It marks the 30th anniversary of the massacre. Attendees will wear white ribbons, an international symbol for the National Day of Remembrance and Action on Violence Against Women.

caption The University of King’s College commemorates the victims of the École Polytechnique massacre.
Marianne Lassonde

Remembering those lost

Chartier was in his fourth year studying mechanical engineering at École Polytechnique when 14 of his peers were killed by an armed man on Dec. 6, 1989.

Among the victims was his girlfriend at the time, Anne-Marie Lemay.

At around 5:10 p.m. that day, a gunman entered the engineering school with the intent to kill women for studying in scientific fields. Twenty minutes later, he had killed 14 women and injured 10 women and four men before taking his own life. The event left Montreal in a state of shock.

In the days that followed the massacre, Chartier said he did not take the time to process the event. He was back at school a few days later, finishing his final project.

“For a lot of people who lose somebody, it’s hard to stay at home and do nothing,” said Chartier. “Working on something I liked took my mind off of the event.”

With this came a lot of guilt. Chartier admits that thinking back on his reaction led him to ask himself many questions.

“What could I have done?” he said.

The event had a rippling effect throughout the country. Years later, Chartier’s wife told him she felt a hush fall over the otherwise-bustling city in the days following the attack.

“Nobody was speaking,” he said. “The atmosphere was very strange and quiet.”

This was true of Chartier’s experience, who only talked to his best friend about the massacre on his 40th birthday. In 1989, they carpooled and worked on their final projects together, but never talked about what happened.

“I don’t have any regrets, but it’s strange that we didn’t talk about it at that time,” he said.

Chartier believes people’s sensitivity to his personal relationship with Lemay led to years of avoiding the conversation. He said people often comment that memorials must be difficult for victims’ loved ones.
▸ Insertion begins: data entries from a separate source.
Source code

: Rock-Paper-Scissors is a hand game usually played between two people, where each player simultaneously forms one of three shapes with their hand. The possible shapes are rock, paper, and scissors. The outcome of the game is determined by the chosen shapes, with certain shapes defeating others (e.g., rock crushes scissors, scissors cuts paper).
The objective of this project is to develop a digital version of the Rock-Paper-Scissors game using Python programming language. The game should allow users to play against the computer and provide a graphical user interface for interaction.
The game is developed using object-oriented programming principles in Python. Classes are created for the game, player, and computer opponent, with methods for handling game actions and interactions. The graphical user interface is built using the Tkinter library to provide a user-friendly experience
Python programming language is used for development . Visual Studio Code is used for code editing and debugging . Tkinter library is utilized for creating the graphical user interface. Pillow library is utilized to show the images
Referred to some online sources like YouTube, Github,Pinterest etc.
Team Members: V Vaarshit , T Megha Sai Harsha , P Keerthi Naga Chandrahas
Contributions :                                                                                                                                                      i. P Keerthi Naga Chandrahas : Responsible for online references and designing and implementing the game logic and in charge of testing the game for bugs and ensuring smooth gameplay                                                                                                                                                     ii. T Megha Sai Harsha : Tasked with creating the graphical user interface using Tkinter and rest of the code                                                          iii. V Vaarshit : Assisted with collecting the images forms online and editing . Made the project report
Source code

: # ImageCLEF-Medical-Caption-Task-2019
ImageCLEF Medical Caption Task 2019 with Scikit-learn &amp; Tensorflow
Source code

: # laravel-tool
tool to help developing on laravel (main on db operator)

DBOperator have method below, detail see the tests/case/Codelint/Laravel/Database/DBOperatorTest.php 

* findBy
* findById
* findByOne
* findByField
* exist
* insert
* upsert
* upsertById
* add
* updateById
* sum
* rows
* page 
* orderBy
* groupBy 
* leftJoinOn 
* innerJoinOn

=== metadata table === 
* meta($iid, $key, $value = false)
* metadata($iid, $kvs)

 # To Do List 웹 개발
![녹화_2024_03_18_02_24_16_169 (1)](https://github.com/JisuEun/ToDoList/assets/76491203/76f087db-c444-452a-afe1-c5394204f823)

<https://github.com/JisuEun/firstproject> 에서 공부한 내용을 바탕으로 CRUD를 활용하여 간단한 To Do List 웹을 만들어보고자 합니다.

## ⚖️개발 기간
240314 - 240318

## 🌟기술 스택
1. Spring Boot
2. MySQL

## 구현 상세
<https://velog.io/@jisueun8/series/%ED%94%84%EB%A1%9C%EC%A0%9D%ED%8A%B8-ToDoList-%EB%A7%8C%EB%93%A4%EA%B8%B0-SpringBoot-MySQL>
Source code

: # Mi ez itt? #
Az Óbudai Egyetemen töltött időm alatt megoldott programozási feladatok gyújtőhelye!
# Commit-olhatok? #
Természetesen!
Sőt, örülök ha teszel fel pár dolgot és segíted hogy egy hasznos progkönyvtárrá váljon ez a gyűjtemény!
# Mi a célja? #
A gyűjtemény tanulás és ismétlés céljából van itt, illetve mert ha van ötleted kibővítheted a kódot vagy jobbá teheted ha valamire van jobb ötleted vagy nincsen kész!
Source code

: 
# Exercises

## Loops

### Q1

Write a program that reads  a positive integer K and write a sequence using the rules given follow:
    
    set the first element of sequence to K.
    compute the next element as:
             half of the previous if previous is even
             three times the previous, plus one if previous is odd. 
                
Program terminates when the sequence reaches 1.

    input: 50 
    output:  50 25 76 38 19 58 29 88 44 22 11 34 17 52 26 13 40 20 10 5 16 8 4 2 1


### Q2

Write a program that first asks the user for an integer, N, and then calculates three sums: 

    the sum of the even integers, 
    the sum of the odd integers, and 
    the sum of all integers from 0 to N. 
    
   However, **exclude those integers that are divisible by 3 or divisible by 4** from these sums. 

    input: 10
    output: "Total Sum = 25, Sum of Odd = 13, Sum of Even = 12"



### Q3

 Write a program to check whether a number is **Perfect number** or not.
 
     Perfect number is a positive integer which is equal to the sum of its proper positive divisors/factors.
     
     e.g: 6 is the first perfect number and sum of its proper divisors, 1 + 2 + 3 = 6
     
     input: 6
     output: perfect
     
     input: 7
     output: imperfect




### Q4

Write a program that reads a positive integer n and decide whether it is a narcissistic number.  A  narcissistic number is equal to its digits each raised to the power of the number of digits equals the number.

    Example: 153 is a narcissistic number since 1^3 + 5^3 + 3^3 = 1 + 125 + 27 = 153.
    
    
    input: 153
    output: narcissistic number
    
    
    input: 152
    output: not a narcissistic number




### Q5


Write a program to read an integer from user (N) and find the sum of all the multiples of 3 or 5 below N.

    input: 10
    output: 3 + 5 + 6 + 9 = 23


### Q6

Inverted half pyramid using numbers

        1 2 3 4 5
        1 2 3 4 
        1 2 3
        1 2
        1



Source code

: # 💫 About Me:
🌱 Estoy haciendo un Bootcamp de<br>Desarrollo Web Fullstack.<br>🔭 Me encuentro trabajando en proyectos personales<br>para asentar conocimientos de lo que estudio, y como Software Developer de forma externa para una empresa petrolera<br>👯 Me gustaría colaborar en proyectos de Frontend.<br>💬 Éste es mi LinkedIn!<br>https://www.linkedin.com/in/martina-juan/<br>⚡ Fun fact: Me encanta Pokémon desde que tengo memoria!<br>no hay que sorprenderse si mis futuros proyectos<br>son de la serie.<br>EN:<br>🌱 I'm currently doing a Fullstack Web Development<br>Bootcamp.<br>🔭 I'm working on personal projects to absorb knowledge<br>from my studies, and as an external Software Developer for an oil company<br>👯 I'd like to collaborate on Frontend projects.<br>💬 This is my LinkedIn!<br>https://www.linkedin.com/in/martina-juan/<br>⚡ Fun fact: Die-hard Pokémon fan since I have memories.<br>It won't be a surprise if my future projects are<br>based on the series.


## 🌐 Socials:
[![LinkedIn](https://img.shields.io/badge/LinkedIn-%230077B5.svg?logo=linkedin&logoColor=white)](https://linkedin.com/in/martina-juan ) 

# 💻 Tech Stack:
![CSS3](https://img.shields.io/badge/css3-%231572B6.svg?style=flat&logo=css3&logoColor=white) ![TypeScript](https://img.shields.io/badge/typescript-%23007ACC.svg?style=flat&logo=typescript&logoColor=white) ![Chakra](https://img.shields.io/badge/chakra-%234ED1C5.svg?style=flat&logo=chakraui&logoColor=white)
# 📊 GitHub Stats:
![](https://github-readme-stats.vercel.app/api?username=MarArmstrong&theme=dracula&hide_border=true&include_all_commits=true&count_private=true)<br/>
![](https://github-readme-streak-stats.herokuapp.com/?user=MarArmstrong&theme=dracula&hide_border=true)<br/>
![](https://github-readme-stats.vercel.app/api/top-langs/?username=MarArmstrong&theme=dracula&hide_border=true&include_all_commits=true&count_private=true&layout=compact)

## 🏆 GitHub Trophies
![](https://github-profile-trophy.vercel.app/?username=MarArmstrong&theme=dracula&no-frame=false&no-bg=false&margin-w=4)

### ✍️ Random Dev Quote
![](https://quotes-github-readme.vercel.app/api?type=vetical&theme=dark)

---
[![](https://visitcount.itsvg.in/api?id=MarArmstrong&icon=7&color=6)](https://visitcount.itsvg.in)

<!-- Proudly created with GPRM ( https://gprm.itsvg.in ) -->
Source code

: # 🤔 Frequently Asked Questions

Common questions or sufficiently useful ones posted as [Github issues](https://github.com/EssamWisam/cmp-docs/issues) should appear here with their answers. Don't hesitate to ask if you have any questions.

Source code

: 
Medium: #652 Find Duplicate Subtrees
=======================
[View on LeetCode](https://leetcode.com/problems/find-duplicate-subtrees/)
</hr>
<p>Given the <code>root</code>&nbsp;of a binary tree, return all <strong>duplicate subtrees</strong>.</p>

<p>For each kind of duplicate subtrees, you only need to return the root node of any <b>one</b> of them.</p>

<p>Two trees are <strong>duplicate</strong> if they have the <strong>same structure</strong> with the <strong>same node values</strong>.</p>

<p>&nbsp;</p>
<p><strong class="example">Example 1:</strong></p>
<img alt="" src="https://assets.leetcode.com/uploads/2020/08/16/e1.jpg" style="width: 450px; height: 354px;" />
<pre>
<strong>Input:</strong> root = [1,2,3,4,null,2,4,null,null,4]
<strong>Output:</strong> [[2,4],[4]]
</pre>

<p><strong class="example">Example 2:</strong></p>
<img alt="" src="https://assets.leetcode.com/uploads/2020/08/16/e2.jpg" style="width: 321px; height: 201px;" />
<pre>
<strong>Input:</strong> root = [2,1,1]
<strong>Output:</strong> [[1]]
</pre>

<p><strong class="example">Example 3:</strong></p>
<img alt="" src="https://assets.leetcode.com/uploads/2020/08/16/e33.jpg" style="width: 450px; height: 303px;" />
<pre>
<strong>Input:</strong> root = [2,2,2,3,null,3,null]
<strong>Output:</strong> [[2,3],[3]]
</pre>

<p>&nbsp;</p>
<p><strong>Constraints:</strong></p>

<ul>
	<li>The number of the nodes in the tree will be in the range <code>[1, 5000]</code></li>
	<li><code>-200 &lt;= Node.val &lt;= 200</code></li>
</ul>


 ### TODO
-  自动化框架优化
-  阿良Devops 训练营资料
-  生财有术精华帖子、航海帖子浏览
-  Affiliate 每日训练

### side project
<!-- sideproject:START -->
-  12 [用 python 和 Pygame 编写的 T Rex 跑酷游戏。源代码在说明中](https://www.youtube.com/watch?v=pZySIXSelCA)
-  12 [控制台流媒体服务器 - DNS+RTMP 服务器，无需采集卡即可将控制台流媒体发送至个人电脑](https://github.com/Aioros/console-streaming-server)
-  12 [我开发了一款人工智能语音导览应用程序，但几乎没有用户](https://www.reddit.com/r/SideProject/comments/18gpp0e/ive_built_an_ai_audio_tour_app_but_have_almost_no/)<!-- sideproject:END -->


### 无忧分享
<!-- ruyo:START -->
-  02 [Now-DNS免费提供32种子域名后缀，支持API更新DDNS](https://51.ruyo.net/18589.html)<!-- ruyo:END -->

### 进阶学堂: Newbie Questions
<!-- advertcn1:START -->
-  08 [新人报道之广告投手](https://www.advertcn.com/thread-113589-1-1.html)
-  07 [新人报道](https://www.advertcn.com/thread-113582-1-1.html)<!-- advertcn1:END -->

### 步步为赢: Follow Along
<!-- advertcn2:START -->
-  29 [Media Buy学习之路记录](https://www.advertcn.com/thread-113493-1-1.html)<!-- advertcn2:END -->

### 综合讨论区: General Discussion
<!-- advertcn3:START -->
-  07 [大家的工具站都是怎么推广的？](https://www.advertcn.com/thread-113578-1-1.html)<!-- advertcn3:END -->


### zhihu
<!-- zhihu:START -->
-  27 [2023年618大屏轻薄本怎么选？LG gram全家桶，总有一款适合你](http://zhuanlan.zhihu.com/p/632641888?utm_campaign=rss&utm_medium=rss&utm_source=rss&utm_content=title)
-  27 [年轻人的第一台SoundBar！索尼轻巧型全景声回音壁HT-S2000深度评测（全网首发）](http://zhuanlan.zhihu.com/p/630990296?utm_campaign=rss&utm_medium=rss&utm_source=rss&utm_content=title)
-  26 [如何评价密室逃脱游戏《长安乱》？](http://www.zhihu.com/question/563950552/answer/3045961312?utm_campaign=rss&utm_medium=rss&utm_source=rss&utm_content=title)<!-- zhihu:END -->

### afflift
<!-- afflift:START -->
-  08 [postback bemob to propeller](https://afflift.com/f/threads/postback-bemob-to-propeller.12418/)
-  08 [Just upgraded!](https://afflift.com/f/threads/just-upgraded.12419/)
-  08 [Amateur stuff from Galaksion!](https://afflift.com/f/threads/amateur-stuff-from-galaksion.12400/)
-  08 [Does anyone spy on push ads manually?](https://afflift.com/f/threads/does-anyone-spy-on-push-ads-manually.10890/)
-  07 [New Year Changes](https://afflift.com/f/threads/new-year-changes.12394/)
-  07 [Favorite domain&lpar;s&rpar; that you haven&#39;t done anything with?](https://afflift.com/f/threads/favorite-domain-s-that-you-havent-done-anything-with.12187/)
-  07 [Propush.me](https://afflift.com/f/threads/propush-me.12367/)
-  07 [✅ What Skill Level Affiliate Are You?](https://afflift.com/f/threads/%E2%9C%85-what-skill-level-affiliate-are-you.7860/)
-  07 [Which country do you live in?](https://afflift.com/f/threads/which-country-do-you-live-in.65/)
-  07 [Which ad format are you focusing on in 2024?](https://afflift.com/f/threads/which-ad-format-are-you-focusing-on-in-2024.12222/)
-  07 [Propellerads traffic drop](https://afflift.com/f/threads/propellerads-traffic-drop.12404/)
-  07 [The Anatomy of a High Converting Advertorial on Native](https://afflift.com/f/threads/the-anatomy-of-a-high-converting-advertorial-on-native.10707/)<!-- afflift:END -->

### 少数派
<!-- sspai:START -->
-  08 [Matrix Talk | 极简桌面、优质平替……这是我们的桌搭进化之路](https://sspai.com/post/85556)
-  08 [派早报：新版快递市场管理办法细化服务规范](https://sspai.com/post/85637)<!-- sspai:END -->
But for him, he’s happy Canada keeps remembering.

This is a sentiment shared by Sara Evely, the organizer of Dalhousie’s vigil and the president of the Dalhousie Women in Engineering Society.

“Unfortunately, I think that this event and the commemoration every year does do that. It highlights the fact that women haven’t always belonged in STEM,” said Evely.

caption The names of the victims are immortalized on a plaque at the University of Montreal.

Women in engineering

Evely is a civil engineering student. She said for her, the event is important because it draws attention to the issues that women still face today, particularly in STEM fields — science, technology, engineering and mathematics.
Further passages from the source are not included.